* **Task goal**
Within the data below, count the lines that include "techcrunch" and give only the count.
Segment Start: Data provided
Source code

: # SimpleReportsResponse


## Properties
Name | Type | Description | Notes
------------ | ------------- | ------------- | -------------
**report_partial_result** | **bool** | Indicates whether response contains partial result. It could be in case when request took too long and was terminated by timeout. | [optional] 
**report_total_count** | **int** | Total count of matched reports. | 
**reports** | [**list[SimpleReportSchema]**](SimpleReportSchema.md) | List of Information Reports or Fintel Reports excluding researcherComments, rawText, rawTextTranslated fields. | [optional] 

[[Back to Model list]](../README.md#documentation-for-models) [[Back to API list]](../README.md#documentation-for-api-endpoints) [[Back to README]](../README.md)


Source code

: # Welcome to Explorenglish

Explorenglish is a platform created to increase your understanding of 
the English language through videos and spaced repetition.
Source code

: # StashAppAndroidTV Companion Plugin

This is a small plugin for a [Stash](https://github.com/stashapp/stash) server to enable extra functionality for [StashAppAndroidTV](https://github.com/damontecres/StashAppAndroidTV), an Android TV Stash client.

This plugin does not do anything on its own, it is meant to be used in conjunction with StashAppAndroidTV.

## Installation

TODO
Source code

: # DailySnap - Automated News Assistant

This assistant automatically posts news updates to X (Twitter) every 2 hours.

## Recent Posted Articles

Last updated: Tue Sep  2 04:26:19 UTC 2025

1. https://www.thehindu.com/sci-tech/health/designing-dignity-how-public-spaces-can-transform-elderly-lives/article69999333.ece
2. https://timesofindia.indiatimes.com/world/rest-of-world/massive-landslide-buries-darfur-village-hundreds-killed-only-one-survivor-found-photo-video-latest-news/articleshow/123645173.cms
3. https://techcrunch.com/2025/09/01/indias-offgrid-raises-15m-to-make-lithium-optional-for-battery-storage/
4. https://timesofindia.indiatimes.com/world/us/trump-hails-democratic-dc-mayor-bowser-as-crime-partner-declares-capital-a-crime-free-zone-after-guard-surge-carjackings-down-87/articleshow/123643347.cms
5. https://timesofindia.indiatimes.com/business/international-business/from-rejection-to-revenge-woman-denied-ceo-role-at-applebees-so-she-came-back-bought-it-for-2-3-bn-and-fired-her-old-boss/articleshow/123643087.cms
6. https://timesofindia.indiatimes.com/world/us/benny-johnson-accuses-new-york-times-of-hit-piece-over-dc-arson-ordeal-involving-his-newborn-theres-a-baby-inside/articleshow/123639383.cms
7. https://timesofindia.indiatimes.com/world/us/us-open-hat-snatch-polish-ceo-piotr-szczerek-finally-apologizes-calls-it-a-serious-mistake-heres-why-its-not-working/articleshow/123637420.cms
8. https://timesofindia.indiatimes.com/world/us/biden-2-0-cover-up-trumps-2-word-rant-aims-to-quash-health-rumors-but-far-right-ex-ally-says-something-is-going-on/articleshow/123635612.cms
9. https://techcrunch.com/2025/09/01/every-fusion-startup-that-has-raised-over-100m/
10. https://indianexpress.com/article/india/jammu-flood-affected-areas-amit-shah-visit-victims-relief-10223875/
Segment End: Data provided
* **Solution to the problem**
2